Il bacio della buonanotte: negli ultimi minuti del film abbiamo il tempo di osservare brevemente il nuovo equilibrio della storia. Come spettatori siamo sempre curiosi di sbirciare nel futuro dei personaggi e sapere che fine faranno. Gil non torna in America, resta a vivere Parigi, nella Parigi del 2010. Una sera, mentre passeggia sul Pont Alexandre III, sente ancora una volta i rintocchi delle campane di mezzanotte, quelle campane che nelle settimane precedenti davano il via alle sue avventure notturne. E anche stavolta sembrano annunciare una piccola magia: in quel momento Gil incontra Gabrielle, la ragazza del negozio di modernariato, e si offre di accompagnarla a casa. Quando inizia a piovere, la ragazza dice che non è un problema bagnarsi. Anzi, Parigi è più bella sotto la pioggia. Che è sempre stata la tesi di Gil. CHe sia lei la donna giusta?

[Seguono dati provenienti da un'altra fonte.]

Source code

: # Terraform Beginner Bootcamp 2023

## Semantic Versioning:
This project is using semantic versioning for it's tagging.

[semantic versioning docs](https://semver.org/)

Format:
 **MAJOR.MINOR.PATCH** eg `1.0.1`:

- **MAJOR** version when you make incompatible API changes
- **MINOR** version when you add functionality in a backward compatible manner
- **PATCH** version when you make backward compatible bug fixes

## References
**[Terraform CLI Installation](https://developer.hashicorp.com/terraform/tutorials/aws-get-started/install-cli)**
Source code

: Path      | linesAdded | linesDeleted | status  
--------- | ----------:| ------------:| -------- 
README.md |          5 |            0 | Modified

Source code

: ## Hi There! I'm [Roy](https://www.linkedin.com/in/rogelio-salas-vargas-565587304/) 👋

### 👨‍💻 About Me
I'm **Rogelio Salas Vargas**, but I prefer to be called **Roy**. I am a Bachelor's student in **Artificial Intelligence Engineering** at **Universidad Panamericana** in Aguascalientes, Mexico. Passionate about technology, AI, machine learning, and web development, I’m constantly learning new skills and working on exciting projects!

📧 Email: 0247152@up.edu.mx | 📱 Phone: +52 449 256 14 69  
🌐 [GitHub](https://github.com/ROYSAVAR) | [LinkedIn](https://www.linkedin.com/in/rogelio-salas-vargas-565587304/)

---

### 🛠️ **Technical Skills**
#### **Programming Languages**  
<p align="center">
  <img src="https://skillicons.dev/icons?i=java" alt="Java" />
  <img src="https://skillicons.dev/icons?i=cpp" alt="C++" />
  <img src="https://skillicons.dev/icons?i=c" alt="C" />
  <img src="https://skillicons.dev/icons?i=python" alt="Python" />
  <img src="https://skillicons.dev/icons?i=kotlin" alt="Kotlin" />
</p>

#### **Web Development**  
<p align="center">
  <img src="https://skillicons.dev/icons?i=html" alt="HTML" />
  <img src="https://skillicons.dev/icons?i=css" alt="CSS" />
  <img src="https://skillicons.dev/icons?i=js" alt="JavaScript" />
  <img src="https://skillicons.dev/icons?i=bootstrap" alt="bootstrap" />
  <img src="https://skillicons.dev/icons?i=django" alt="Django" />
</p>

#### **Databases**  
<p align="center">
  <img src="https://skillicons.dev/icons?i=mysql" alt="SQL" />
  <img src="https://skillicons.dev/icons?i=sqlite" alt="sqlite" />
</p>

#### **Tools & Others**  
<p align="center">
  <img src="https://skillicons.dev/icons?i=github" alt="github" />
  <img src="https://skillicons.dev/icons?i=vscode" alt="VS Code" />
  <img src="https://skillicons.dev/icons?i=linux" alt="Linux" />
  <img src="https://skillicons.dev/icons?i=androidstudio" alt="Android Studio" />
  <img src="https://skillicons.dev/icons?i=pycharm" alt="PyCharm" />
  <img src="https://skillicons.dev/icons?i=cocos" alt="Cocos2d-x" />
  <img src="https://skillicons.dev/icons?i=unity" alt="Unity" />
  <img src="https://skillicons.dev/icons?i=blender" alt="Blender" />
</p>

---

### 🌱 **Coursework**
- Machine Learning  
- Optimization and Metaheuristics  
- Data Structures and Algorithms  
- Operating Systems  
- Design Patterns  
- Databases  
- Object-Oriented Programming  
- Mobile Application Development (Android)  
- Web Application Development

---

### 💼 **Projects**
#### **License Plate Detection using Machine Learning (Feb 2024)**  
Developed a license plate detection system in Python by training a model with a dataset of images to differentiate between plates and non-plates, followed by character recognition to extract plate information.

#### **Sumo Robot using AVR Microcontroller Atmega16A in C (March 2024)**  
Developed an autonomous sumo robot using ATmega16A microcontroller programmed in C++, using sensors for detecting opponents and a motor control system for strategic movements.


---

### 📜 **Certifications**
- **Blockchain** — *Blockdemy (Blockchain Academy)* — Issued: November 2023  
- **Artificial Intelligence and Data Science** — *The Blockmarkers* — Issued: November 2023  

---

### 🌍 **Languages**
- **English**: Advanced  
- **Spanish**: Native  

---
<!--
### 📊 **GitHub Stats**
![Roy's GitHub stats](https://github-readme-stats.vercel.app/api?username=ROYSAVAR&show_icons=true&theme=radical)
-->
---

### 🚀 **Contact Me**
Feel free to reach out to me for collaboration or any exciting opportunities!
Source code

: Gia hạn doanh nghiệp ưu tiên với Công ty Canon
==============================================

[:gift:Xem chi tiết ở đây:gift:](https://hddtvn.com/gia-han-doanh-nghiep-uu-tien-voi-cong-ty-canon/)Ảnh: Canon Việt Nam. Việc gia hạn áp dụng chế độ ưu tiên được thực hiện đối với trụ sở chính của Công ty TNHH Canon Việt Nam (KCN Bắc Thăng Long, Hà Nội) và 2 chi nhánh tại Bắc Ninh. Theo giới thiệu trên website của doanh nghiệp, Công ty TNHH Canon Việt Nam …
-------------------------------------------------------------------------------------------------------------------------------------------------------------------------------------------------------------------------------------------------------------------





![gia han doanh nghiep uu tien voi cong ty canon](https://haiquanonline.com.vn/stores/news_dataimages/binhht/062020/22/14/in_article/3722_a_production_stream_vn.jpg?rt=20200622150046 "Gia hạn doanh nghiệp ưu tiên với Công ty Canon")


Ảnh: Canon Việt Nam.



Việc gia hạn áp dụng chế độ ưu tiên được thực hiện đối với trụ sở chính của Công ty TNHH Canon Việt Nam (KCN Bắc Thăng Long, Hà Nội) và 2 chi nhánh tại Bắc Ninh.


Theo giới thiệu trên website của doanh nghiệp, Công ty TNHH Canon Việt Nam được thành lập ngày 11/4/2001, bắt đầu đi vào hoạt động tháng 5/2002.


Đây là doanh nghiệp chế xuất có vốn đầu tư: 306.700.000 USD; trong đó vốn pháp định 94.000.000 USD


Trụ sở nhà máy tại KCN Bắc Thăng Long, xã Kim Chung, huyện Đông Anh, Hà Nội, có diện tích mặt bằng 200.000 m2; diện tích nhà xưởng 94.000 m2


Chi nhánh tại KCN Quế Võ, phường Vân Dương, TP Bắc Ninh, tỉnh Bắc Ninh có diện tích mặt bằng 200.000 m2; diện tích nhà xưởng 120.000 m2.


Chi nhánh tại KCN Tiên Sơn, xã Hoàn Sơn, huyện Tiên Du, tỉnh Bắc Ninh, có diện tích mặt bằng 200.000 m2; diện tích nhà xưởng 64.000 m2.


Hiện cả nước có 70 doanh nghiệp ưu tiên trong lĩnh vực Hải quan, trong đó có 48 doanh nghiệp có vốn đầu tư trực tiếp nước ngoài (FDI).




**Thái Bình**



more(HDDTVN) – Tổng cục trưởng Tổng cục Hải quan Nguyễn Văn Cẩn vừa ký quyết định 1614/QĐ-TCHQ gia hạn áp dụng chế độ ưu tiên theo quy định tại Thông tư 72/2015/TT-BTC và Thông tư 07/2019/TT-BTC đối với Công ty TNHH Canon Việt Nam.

Midnight in Paris non è la migliore sceneggiatura di Woody Allen, è sbrigativa in alcuni punti e leggermente didascalica in altri. Ma le cose che fa bene, le fa veramente bene. Alla fine è impossibile non amare questo film, che è stato scritto dal suo autore alla soglia degli 80 anni.
Nessuna recensione del film che io abbia mai letto cita Kiki, modella dei grandi pittori di Montparnasse e poi amante e musa di Man Ray, come ispirazione per Adriana. E di certo il temperamento di Adriana non è quello incandescente di Kiki, ma alcuni dettagli del personaggio sono a mio parere presi proprio dalla Regina di Montparnasse. Tra questi, il libro autobiografico di cui Gil entra in possesso.